Of the lines below, write out exactly those from the line with "You will create state" through the line with "3. Create a", both included, and skip the rest.

Saved entries:
┄┄┄┄┄┄
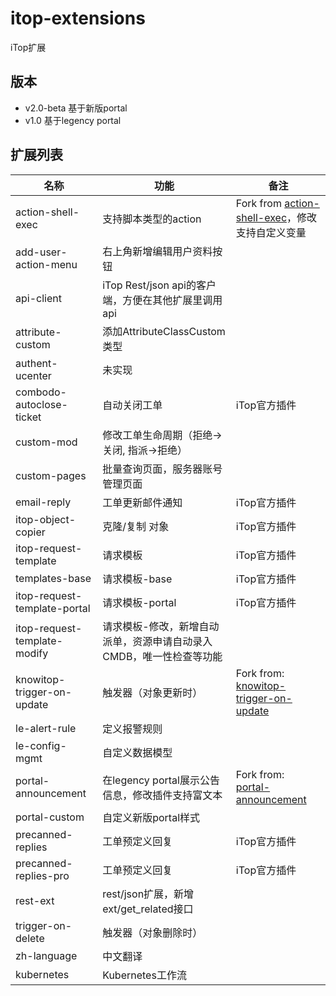 # itop-extensions
iTop扩展

## 版本
- v2.0-beta 基于新版portal
- v1.0 基于legency portal

## 扩展列表

| 名称 | 功能 |备注 |
| ---- | ---- | --- |
|action-shell-exec |支持脚本类型的action |Fork from [action-shell-exec](https://github.com/itop-itsm-ru/action-shell-exec)，修改支持自定义变量 |
|add-user-action-menu |右上角新增编辑用户资料按钮 | |
|api-client | iTop Rest/json api的客户端，方便在其他扩展里调用api | |
|attribute-custom |添加AttributeClassCustom类型 | |
|authent-ucenter | 未实现 | |
|combodo-autoclose-ticket | 自动关闭工单 |iTop官方插件 |
|custom-mod |修改工单生命周期（拒绝->关闭, 指派->拒绝） | |
|custom-pages |批量查询页面，服务器账号管理页面 | |
|email-reply | 工单更新邮件通知 |iTop官方插件 |
|itop-object-copier |克隆/复制 对象 |iTop官方插件 |
|itop-request-template |请求模板 |iTop官方插件 |
|templates-base |请求模板-base |iTop官方插件 |
|itop-request-template-portal |请求模板-portal |iTop官方插件 |
|itop-request-template-modify |请求模板-修改，新增自动派单，资源申请自动录入CMDB，唯一性检查等功能 | |
|knowitop-trigger-on-update |触发器（对象更新时） |Fork from: [knowitop-trigger-on-update](https://github.com/vbkunin/knowitop-trigger-on-update) |
|le-alert-rule |定义报警规则 | |
|le-config-mgmt |自定义数据模型 | |
|portal-announcement |在legency portal展示公告信息，修改插件支持富文本 |Fork from: [portal-announcement](https://github.com/itop-itsm-ru/portal-announcement) |
|portal-custom |自定义新版portal样式 | |
|precanned-replies |工单预定义回复 |iTop官方插件 |
|precanned-replies-pro |工单预定义回复 |iTop官方插件 |
|rest-ext |rest/json扩展，新增ext/get_related接口 |
|trigger-on-delete |触发器（对象删除时） | |
|zh-language |中文翻译 | |
|kubernetes |Kubernetes工作流 | |

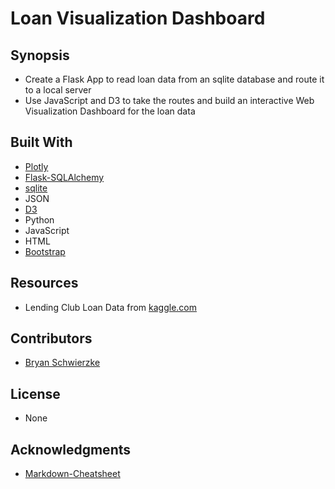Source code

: # Loan Visualization Dashboard

## Synopsis
+ Create a Flask App to read loan data from an sqlite database and route it to a local server
+ Use JavaScript and D3 to take the routes and build an interactive Web Visualization Dashboard for the loan data
## Built With
+ [Plotly](https://plot.ly/javascript/)
+ [Flask-SQLAlchemy](https://www.sqlalchemy.org/)
+ [sqlite](https://www.sqlite.org/index.html)
+ JSON
+ [D3](https://d3js.org/)
+ Python
+ JavaScript
+ HTML
+ [Bootstrap](https://getbootstrap.com/)
## Resources
+ Lending Club Loan Data from [kaggle.com](https://www.kaggle.com/wendykan/lending-club-loan-data)
## Contributors
+ [Bryan Schwierzke](https://www.linkedin.com/in/bryan-schwierzke/)
## License
+ None
## Acknowledgments
+ [Markdown-Cheatsheet](https://github.com/adam-p/markdown-here/wiki/Markdown-Cheatsheet)
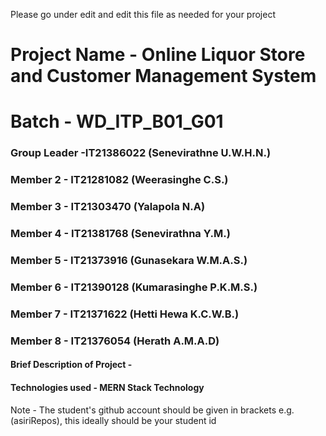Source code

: Please go under edit and edit this file as needed for your project

# Project Name - Online Liquor Store and Customer Management System
# Batch - WD_ITP_B01_G01
### Group Leader -IT21386022 (Senevirathne U.W.H.N.)
### Member 2 - IT21281082 (Weerasinghe C.S.) 
### Member 3 - IT21303470 (Yalapola N.A)
### Member 4 - IT21381768 (Senevirathna Y.M.)
### Member 5 - IT21373916 (Gunasekara W.M.A.S.)
### Member 6 - IT21390128 (Kumarasinghe P.K.M.S.)
### Member 7 - IT21371622 (Hetti Hewa K.C.W.B.)
### Member 8 - IT21376054 (Herath A.M.A.D)

#### Brief Description of Project -  
#### Technologies used - MERN Stack Technology

Note - The student's github account should be given in brackets e.g. (asiriRepos), this ideally should be your student id 

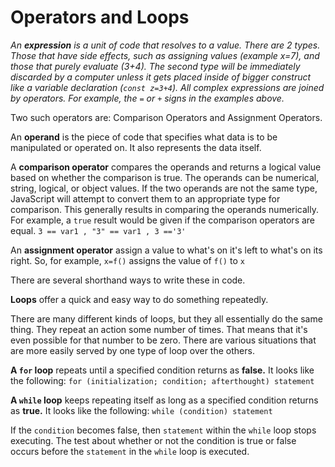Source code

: # Operators and Loops

*An **expression** is a unit of code that resolves to a value.  There are 2 types.  Those that have side effects, such as assigning values (example x=7), and those that purely evaluate (3+4).  The second type will be immediately discarded by a computer unless it gets placed inside of bigger construct like a variable declaration (`const z=3+4`).  All complex expressions are joined by operators. For example, the `=` or `+` signs in the examples above.*

Two such operators are:  Comparison Operators and Assignment Operators.

An **operand** is the piece of code that specifies what data is to be manipulated or operated on.  It also represents the data itself. 

A **comparison operator** compares the operands and returns a logical value based on whether the comparison is true.  The operands can be numerical, string, logical, or object values.  If the two operands are not the same type, JavaScript will attempt to convert them to an appropriate type for comparison.  This generally results in comparing the operands numerically.
For example, a `true` result would be given if the comparison operators are equal. ` 3 == var1 , "3" == var1 , 3 =='3' `

An **assignment operator** assign a value to what's on it's left to what's on its right.  So, for example, `x=f()` assigns the value of `f()` to `x`

There are several shorthand ways to write these in code.

**Loops** offer a quick and easy way to do something repeatedly.

There are many different kinds of loops, but they all essentially do the same thing.  They repeat an action some number of times.  That means that it's even possible for that number to be zero.  There are various situations that are more easily served by one type of loop over the others.

**A `for` loop** repeats until a specified condition returns as **false.**  It looks like the following:
`for (initialization; condition; afterthought)
statement`

**A `while` loop** keeps repeating itself as long as a specified condition returns as **true.** It looks like the following:
`while (condition)
statement`

If the `condition` becomes false, then `statement` within the `while` loop stops executing.  The test about whether or not the condition is true or false occurs before the `statement` in the `while` loop is executed.

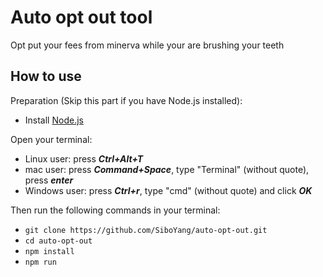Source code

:# Auto opt out tool

Opt put your fees from minerva while your are brushing your teeth

## How to use

Preparation (Skip this part if you have Node.js installed): 
- Install [Node.js](https://nodejs.org/en/download/)

Open your terminal:
- Linux user: press ***Ctrl+Alt+T***
- mac user: press ***Command+Space***, type "Terminal" (without quote), press ***enter***
- Windows user: press ***Ctrl+r***, type "cmd" (without quote) and click ***OK***


Then run the following commands in your terminal:
- `git clone https://github.com/SiboYang/auto-opt-out.git`
- `cd auto-opt-out`
- `npm install`
- `npm run`  



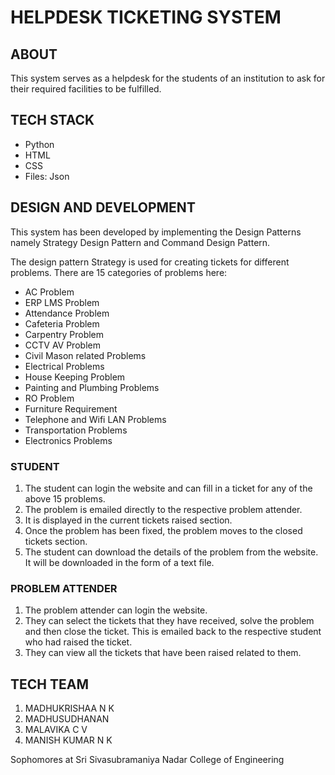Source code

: # HELPDESK TICKETING SYSTEM

## ABOUT

This system serves as a helpdesk for the students of an institution to ask for their required facilities to be fulfilled. 

## TECH STACK

- Python
- HTML
- CSS
- Files: Json

## DESIGN AND DEVELOPMENT

This system has been developed by implementing the Design Patterns namely Strategy Design Pattern and Command Design Pattern.

The design pattern Strategy is used for creating tickets for different problems. There are 15 categories of problems here:
- AC Problem
- ERP LMS Problem
- Attendance Problem
- Cafeteria Problem
- Carpentry Problem
- CCTV AV Problem
- Civil Mason related Problems
- Electrical Problems
- House Keeping Problem
- Painting and Plumbing Problems
- RO Problem
- Furniture Requirement
- Telephone and Wifi LAN Problems
- Transportation Problems
- Electronics Problems

### STUDENT

1. The student can login the website and can fill in a ticket for any of the above 15 problems. 
2. The problem is emailed directly to the respective problem attender.
3. It is displayed in the current tickets raised section.
4. Once the problem has been fixed, the problem moves to the closed tickets section.
5. The student can download the details of the problem from the website. It will be downloaded in the form of a text file.

### PROBLEM ATTENDER

1. The problem attender can login the website.
2. They can select the tickets that they have received, solve the problem and then close the ticket. This is emailed back to the respective student who had raised the ticket.
3. They can view all the tickets that have been raised related to them.

## TECH TEAM

1. MADHUKRISHAA N K
2. MADHUSUDHANAN
3. MALAVIKA C V
4. MANISH KUMAR N K

Sophomores at Sri Sivasubramaniya Nadar College of Engineering
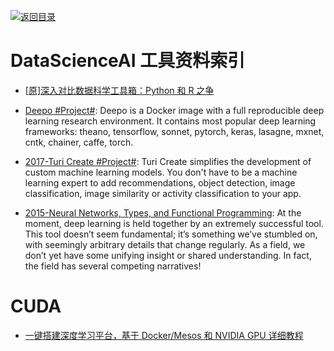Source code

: [![返回目录](https://user-images.githubusercontent.com/5803001/38079637-ff0abcf0-3371-11e8-9b76-ad651620afc7.jpg)](https://github.com/wxyyxc1992/Awesome-Links)

# DataScienceAI 工具资料索引

* [[原]深入对比数据科学工具箱：Python 和 R 之争](https://zhuanlan.zhihu.com/p/20885818)

* [Deepo #Project#](https://github.com/ufoym/deepo): Deepo is a Docker image with a full reproducible deep learning research environment. It contains most popular deep learning frameworks: theano, tensorflow, sonnet, pytorch, keras, lasagne, mxnet, cntk, chainer, caffe, torch.

* [2017-Turi Create #Project#](https://github.com/apple/turicreate): Turi Create simplifies the development of custom machine learning models. You don't have to be a machine learning expert to add recommendations, object detection, image classification, image similarity or activity classification to your app.

* [2015-Neural Networks, Types, and Functional Programming](http://colah.github.io/posts/2015-09-NN-Types-FP/): At the moment, deep learning is held together by an extremely successful tool. This tool doesn’t seem fundamental; it’s something we’ve stumbled on, with seemingly arbitrary details that change regularly. As a field, we don’t yet have some unifying insight or shared understanding. In fact, the field has several competing narratives!

# CUDA

* [一键搭建深度学习平台，基于 Docker/Mesos 和 NVIDIA GPU 详细教程](http://mp.weixin.qq.com/s?__biz=MzAwMDU1MTE1OQ==&mid=2653547942&idx=1&sn=6683987febfe0812a705d4c95409fd89&chksm=813a7c3eb64df5289ebb70bcf14fefe8ad248949350d6d861600c51d87a41dd06ba924f2f24c&mpshare=1&scene=23&srcid=11255sHzdnJUbz1UIMUW6fWW#rd)
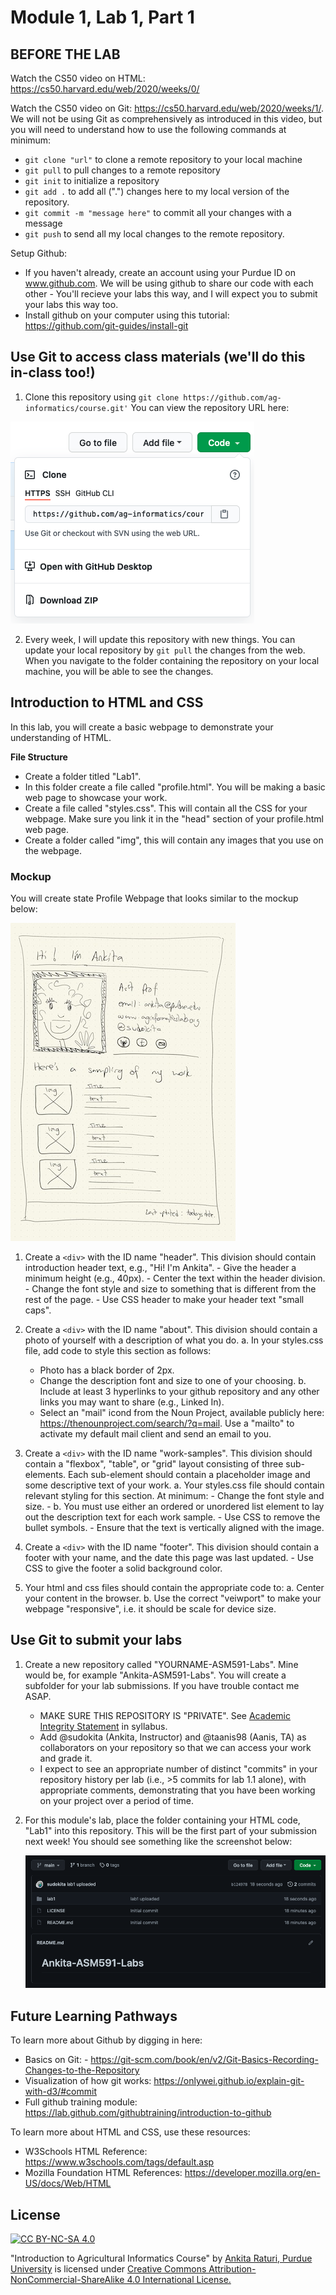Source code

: # Module 1, Lab 1, Part 1

## BEFORE THE LAB

Watch the CS50 video on HTML: https://cs50.harvard.edu/web/2020/weeks/0/

Watch the CS50 video on Git: https://cs50.harvard.edu/web/2020/weeks/1/. We will not be using Git as comprehensively as introduced in this video, but you will need to understand how to use the following commands at minimum:
- `git clone "url"` to clone a remote repository to your local machine
- `git pull` to pull changes to a remote repository
- `git init` to initialize a repository
- `git add .` to add all (".") changes here to my local version of the repository.
- `git commit -m "message here"` to commit all your changes with a message
- `git push` to send all my local changes to the remote repository.

Setup Github:
- If you haven't already, create an account using your Purdue ID on www.github.com. We will be using github to share our code with each other - You'll recieve your labs this way, and I will expect you to submit your labs this way too.
- Install github on your computer using this tutorial: https://github.com/git-guides/install-git

## Use Git to access class materials (we'll do this in-class too!)

1. Clone this repository using `git clone https://github.com/ag-informatics/course.git'` You can view the repository URL here: 
	
![Clone Repo](img/git1.png)

2. Every week, I will update this repository with new things. You can update your local repository by `git pull` the changes from the web. When you navigate to the folder containing the repository on your local machine, you will be able to see the changes.

## Introduction to HTML and CSS

In this lab, you will create a basic webpage to demonstrate your understanding of HTML. 

**File Structure** 
- Create a folder titled "Lab1". 
- In this folder create a file called "profile.html". You will be making a basic web page to showcase your work.
- Create a file called "styles.css". This will contain all the CSS for your webpage. Make sure you link it in the "head" section of your profile.html web page.
- Create a folder called "img", this will contain any images that you use on the webpage.

### Mockup
You will create state Profile Webpage that looks similar to the mockup below:

![Ankita Mockup](img/mockup.jpg)

1. Create a `<div>` with the ID name "header". This division should contain introduction header text, e.g., "Hi! I'm Ankita". 
		- Give the header a minimum height (e.g., 40px).
		- Center the text within the header division.
		- Change the font style and size to something that is different from the rest of the page. 
		- Use CSS header to make your header text "small caps".

2. Create a `<div>` with the ID name "about".  This division should contain a photo of yourself with a description of what you do.
  a. In your styles.css file, add code to style this section as follows:
     - Photo has a black border of 2px. 
     - Change the description font and size to one of your choosing.
  b. Include at least 3 hyperlinks to your github repository and any other links you may want to share (e.g., Linked In). 
  	- Select an "mail" icond from the Noun Project, available publicly here: <a href="https://thenounproject.com/search/?q=mail">https://thenounproject.com/search/?q=mail</a>. Use a "mailto" to activate my default mail client and send an email to you. 

3. Create a `<div>` with the ID name "work-samples". This division should contain a "flexbox", "table", or "grid" layout consisting of three sub-elements. Each sub-element should contain a placeholder image and some descriptive text of your work. 
	a. Your styles.css file should contain relevant styling for this section. At minimum:
		- Change the font style and size.
		- 
	b. You must use either an ordered or unordered list element to lay out the description text for each work sample. 
		- Use CSS to remove the bullet symbols.
		- Ensure that the text is vertically aligned with the image.

4. Create a `<div>` with the ID name "footer". This division should contain a footer with your name, and the date this page was last updated.
		- Use CSS to give the footer a solid background color. 

5. Your html and css files should contain the appropriate code to:
	a. Center your content in the browser.
	b. Use the correct "veiwport" to make your webpage "responsive", i.e. it should be scale for device size.

## Use Git to submit your labs
1. Create a new repository called "YOURNAME-ASM591-Labs". Mine would be, for example "Ankita-ASM591-Labs". You will create a subfolder for your lab submissions. If you have trouble contact me ASAP.
	- MAKE SURE THIS REPOSITORY IS "PRIVATE". See [Academic Integrity Statement](https://github.com/ag-informatics/ag-informatics-course#academic-integrity) in syllabus.
	- Add @sudokita (Ankita, Instructor) and @taanis98 (Aanis, TA) as collaborators on your repository so that we can access your work and grade it.
	- I expect to see an appropriate number of distinct "commits" in your repository history per lab (i.e., >5 commits for lab 1.1 alone), with appropriate comments, demonstrating that you have been working on your project over a period of time.

2. For this module's lab, place the folder containing your HTML code, "Lab1" into this repository. This will be the first part of your submission next week! You should see something like the screenshot below:

	![Lab1 Repo](img/lab1.png)

## Future Learning Pathways 

To learn more about Github by digging in here:
- Basics on Git: - https://git-scm.com/book/en/v2/Git-Basics-Recording-Changes-to-the-Repository
- Visualization of how git works: https://onlywei.github.io/explain-git-with-d3/#commit
- Full github training module: https://lab.github.com/githubtraining/introduction-to-github

To learn more about HTML and CSS, use these resources:
- W3Schools HTML Reference: https://www.w3schools.com/tags/default.asp
- Mozilla Foundation HTML References: https://developer.mozilla.org/en-US/docs/Web/HTML 

## License
[![CC BY-NC-SA 4.0][cc-by-nc-sa-shield]][cc-by-nc-sa]

<!-- This work is licensed under a
[Creative Commons Attribution-NonCommercial-ShareAlike 4.0 International License][cc-by-nc-sa].

[![CC BY-NC-SA 4.0][cc-by-nc-sa-image]][cc-by-nc-sa] -->

[cc-by-nc-sa]: http://creativecommons.org/licenses/by-nc-sa/4.0/
[cc-by-nc-sa-image]: https://licensebuttons.net/l/by-nc-sa/4.0/88x31.png
[cc-by-nc-sa-shield]: https://img.shields.io/badge/License-CC%20BY--NC--SA%204.0-lightgrey.svg

  "Introduction to Agricultural Informatics Course" by [Ankita Raturi, Purdue University](https://github.com/ag-informatics/ag-informatics-course) is licensed under [Creative Commons Attribution-NonCommercial-ShareAlike 4.0 International License.](http://creativecommons.org/licenses/by-nc-sa/4.0/)
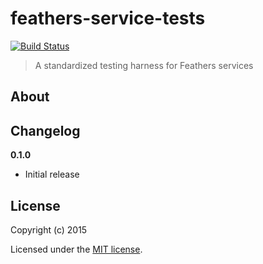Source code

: # feathers-service-tests

[![Build Status](https://travis-ci.org/feathersjs/feathers-service-tests.png?branch=master)](https://travis-ci.org/feathersjs/feathers-service-tests)

> A standardized testing harness for Feathers services

## About


## Changelog

__0.1.0__

- Initial release

## License

Copyright (c) 2015

Licensed under the [MIT license](LICENSE).
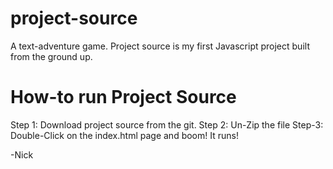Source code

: project-source
==============

A text-adventure game. Project source is my first Javascript project built from the ground up. 

How-to run Project Source
========================
Step 1:
      Download project source from the git.
Step 2:
      Un-Zip the file 
Step-3:
      Double-Click on the index.html page and boom! It runs!

-Nick
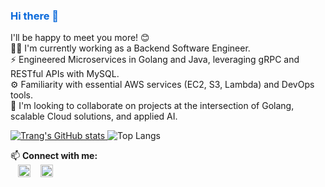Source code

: <h3 style="color: #0969da;">Hi there 👋</h3>

I'll be happy to meet you more! 😊 <br>
👩🏻 I'm currently working as a Backend Software Engineer.<br>
⚡ Engineered Microservices in Golang and Java, leveraging gRPC and RESTful APIs with MySQL. <br>
⚙️ Familiarity with essential AWS services (EC2, S3, Lambda) and DevOps tools. <br>
🤝 I'm looking to collaborate on projects at the intersection of Golang, scalable Cloud solutions, and applied AI.


<p align="left">
  <a href="https://github.com/ntttrang">
    <img src="https://github-readme-stats.vercel.app/api?username=ntttrang&show_icons=true&theme=default" alt="Trang's GitHub stats" />
  </a>
  <img src="https://github-readme-stats.vercel.app/api/top-langs/?username=ntttrang&layout=compact&langs_count=10&show_icons=true&theme=default" alt="Top Langs" />
</p>



📫 **Connect with me:** <br>
&nbsp;&nbsp;&nbsp;<a href="https://www.linkedin.com/in/trang-nguyen-it/" target="blank"><img align="center" src="https://raw.githubusercontent.com/rahuldkjain/github-profile-readme-generator/master/src/images/icons/Social/linked-in-alt.svg" alt="LinkedIn" height="20" width="20" style="vertical-align: middle;" /></a>
&nbsp;&nbsp;&nbsp;<a href="https://www.youtube.com/@trang-nguyen-thi-thuy" target="blank"><img align="center" src="https://raw.githubusercontent.com/rahuldkjain/github-profile-readme-generator/master/src/images/icons/Social/youtube.svg" alt="YouTube" height="20" width="20" style="vertical-align: middle;" /></a>

<!-- <hr>
<img src="https://img.shields.io/badge/go-%2300ADD8.svg?style=for-the-badge&logo=go&logoColor=white"/>
<img src="https://img.shields.io/badge/mysql-4479A1.svg?style=for-the-badge&logo=mysql&logoColor=white"/>
<img src="https://img.shields.io/badge/AWS-%23FF9900.svg?style=for-the-badge&logo=amazon-aws&logoColor=white"/>
<img src="https://img.shields.io/badge/jenkins-%232C5263.svg?style=for-the-badge&logo=jenkins&logoColor=white"/>
<img src="https://img.shields.io/badge/grafana-%23F46800.svg?style=for-the-badge&logo=grafana&logoColor=white"/>
<img src="https://img.shields.io/badge/Prometheus-E6522C?style=for-the-badge&logo=Prometheus&logoColor=white"/> -->


<!-- https://github.com/anuraghazra/github-readme-stats#available-locales 

https://github.com/Ileriayo/markdown-badges
>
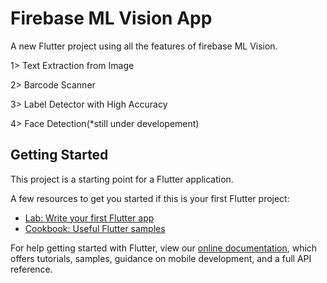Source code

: # Firebase ML Vision App

A new Flutter project using all the features of firebase ML Vision.

1> Text Extraction from Image

2> Barcode Scanner

3> Label Detector with High Accuracy

4> Face Detection(*still under developement)

## Getting Started

This project is a starting point for a Flutter application.

A few resources to get you started if this is your first Flutter project:

- [Lab: Write your first Flutter app](https://flutter.dev/docs/get-started/codelab)
- [Cookbook: Useful Flutter samples](https://flutter.dev/docs/cookbook)

For help getting started with Flutter, view our
[online documentation](https://flutter.dev/docs), which offers tutorials,
samples, guidance on mobile development, and a full API reference.
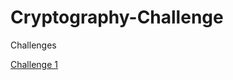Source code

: # Cryptography-Challenge
Challenges

[Challenge 1](https://vcloud25.github.io/Cryptography-Challenge/Challenge%201/)
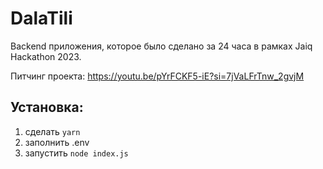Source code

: # DalaTili

Backend приложения, которое было сделано за 24 часа в рамках Jaiq Hackathon 2023.

Питчинг проекта:
https://youtu.be/pYrFCKF5-iE?si=7jVaLFrTnw_2gvjM

## Установка:

1. сделать `yarn`
2. заполнить .env
3. запустить `node index.js`
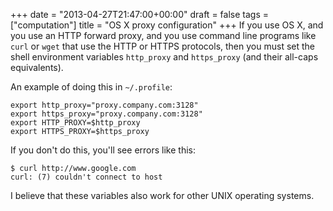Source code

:+++
date = "2013-04-27T21:47:00+00:00"
draft = false
tags = ["computation"]
title = "OS X proxy configuration"
+++
If you use OS X, and you use an HTTP forward proxy, and you use command line programs like `curl` or `wget` that use the HTTP or HTTPS protocols, then you must set the shell environment variables `http_proxy` and `https_proxy` (and their all-caps equivalents).

An example of doing this in `~/.profile`:

    export http_proxy="proxy.company.com:3128"
    export https_proxy="proxy.company.com:3128"
    export HTTP_PROXY=$http_proxy
    export HTTPS_PROXY=$https_proxy

If you don't do this, you'll see errors like this:

    $ curl http://www.google.com
    curl: (7) couldn't connect to host

I believe that these variables also work for other UNIX operating systems.
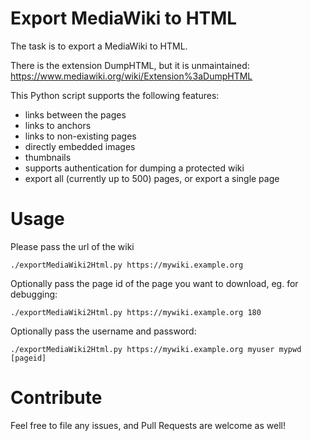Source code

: Export MediaWiki to HTML
========================

The task is to export a MediaWiki to HTML.

There is the extension DumpHTML, but it is unmaintained: https://www.mediawiki.org/wiki/Extension%3aDumpHTML

This Python script supports the following features:

* links between the pages
* links to anchors
* links to non-existing pages
* directly embedded images
* thumbnails
* supports authentication for dumping a protected wiki
* export all (currently up to 500) pages, or export a single page

Usage
=====

Please pass the url of the wiki

    ./exportMediaWiki2Html.py https://mywiki.example.org

Optionally pass the page id of the page you want to download, eg. for debugging:

    ./exportMediaWiki2Html.py https://mywiki.example.org 180

Optionally pass the username and password:

    ./exportMediaWiki2Html.py https://mywiki.example.org myuser mypwd [pageid]

Contribute
==========

Feel free to file any issues, and Pull Requests are welcome as well!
┄┄┄┄┄┄
Written answer:
You will create state Profile Webpage that looks similar to the mockup below:

![Ankita Mockup](img/mockup.jpg)

1. Create a `<div>` with the ID name "header". This division should contain introduction header text, e.g., "Hi! I'm Ankita". 
		- Give the header a minimum height (e.g., 40px).
		- Center the text within the header division.
		- Change the font style and size to something that is different from the rest of the page. 
		- Use CSS header to make your header text "small caps".

2. Create a `<div>` with the ID name "about".  This division should contain a photo of yourself with a description of what you do.
  a. In your styles.css file, add code to style this section as follows:
     - Photo has a black border of 2px. 
     - Change the description font and size to one of your choosing.
  b. Include at least 3 hyperlinks to your github repository and any other links you may want to share (e.g., Linked In). 
  	- Select an "mail" icond from the Noun Project, available publicly here: <a href="https://thenounproject.com/search/?q=mail">https://thenounproject.com/search/?q=mail</a>. Use a "mailto" to activate my default mail client and send an email to you. 

3. Create a `<div>` with the ID name "work-samples". This division should contain a "flexbox", "table", or "grid" layout consisting of three sub-elements. Each sub-element should contain a placeholder image and some descriptive text of your work. 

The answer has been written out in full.